Dating Violence

Dating violence is controlling, abusive and aggressive behavior in a romantic relationship. It can happen in straight or gay relationships.  It can include verbal, emotional, physical, or sexual abuse, or a combination of them.

Controlling behavior includes:

  • Not letting you hang out with your friends
  • Calling or paging you frequently to find out where you are, who you’re with and what you’re doing
  • Telling you what to wear
  • Having to be with you all the time

Verbal and emotional abuse includes:

  • Calling you names
  • Jealousy
  • Belittling you (cutting you down)
  • Threatening to hurt you, someone in your family, or themselves if you don’t do what they want

Physical abuse includes:

  • Shoving
  • Punching
  • Slapping
  • Pinching
  • Hitting
  • Kicking
  • Hair pulling
  • Strangling

Sexual abuse includes:

  • Unwanted touching and kissing
  • Forcing you to have sex
  • Not letting you use birth control
  • Forcing you to do other sexual things

Anyone can be a victim of dating violence.  Both boys and girls are victims but boys and girls abuse their partners in different ways.  Girls are more likely to yell, threaten to hurt themselves, pinch, slap, scratch, or kick.  Boys injure girls more, are more likely to punch their partner, and more likely to force them to participate in unwanted sexual activity.  Some teen victims experience violence occasionally.  Others are abused more often, sometimes daily.

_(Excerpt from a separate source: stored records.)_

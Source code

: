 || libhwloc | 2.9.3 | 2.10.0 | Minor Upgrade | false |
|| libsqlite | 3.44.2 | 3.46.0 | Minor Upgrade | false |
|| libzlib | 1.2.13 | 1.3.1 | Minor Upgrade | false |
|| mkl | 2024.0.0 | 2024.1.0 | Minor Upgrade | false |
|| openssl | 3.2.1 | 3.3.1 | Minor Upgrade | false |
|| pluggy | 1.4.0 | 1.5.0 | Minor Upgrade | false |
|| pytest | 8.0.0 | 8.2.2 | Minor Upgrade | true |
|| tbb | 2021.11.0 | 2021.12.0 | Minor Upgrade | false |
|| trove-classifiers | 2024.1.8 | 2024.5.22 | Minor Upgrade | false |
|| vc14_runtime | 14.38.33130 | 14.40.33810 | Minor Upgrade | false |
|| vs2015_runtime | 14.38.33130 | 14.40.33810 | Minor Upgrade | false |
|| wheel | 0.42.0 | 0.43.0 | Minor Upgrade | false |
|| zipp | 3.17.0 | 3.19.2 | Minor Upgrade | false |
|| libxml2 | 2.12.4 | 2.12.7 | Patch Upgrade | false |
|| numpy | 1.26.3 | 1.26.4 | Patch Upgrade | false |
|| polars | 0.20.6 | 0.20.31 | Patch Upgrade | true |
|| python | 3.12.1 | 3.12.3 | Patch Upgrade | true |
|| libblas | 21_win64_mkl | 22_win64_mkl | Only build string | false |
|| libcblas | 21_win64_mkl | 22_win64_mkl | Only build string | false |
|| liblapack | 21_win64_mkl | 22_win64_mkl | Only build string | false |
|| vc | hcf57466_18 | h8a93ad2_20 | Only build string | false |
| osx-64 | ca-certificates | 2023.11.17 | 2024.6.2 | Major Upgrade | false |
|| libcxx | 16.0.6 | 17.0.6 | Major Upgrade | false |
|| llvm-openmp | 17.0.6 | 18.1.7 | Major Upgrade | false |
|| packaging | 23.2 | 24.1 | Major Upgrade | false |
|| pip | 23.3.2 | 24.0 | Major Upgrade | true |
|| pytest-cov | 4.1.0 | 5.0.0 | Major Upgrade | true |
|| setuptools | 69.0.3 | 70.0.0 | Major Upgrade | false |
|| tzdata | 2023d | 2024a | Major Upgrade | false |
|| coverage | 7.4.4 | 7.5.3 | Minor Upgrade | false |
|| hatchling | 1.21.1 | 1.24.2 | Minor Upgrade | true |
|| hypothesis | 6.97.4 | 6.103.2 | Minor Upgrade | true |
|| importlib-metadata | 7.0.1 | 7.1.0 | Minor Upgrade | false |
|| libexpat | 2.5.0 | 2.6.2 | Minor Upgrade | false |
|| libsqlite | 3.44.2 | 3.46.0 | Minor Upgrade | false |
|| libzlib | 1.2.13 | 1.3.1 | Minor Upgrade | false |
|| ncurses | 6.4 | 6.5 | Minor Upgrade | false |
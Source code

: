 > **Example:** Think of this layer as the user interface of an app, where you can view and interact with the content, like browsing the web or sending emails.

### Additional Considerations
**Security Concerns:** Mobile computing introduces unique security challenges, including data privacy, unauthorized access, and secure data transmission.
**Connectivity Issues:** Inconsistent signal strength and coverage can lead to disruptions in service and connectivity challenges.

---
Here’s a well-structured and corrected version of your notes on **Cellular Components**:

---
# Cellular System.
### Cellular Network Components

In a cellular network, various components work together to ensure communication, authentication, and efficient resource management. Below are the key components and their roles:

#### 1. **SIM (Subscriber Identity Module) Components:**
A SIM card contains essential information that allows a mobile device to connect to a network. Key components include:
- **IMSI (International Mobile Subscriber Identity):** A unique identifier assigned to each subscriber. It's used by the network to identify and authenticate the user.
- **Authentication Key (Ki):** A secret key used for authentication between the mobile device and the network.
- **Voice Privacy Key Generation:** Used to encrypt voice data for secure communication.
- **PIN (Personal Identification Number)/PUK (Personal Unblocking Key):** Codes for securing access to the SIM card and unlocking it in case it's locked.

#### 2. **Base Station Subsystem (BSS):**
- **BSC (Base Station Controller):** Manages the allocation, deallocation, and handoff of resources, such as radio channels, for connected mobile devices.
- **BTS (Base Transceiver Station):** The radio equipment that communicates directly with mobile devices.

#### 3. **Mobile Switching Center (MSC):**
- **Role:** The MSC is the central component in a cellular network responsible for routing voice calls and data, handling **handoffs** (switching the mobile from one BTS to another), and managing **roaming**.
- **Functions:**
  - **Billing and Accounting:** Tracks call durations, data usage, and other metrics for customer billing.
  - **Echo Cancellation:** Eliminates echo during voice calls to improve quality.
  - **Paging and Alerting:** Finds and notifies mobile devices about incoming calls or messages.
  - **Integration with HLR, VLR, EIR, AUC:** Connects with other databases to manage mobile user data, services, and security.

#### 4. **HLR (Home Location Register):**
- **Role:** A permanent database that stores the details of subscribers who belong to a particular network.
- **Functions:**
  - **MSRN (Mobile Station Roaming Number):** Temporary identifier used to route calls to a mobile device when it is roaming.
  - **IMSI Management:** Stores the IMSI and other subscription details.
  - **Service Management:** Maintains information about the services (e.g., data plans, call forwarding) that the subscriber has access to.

If you are a survivor of dating violence, you might…

  • Think it’s your fault
  • Feel angry, sad, lonely, depressed or confused
  • Feel helpless to stop the abuse
  • Feel threatened or humiliated
  • Feel anxious
  • Not know what might happen next
  • Feel like you can’t talk to family and friends
  • Be afraid of getting hurt more seriously
  • Feel protective of your boyfriend/girlfriend

You’re not alone

  • One in three teenagers has experienced violence in a dating relationship.
  • 50 percent to 80 percent of teens have reported knowing others who were involved in violent relationships.
  • 15 percent of teen girls and boys have reported being victims of severe dating violence (defined as being hit, thrown down, or attacked with a weapon).
  • 8 percent of 8th and 9th grade students have reported being victims of sexual dating violence.
  • Young women, ages 16 to 24 years, experience the highest rates of relationship violence.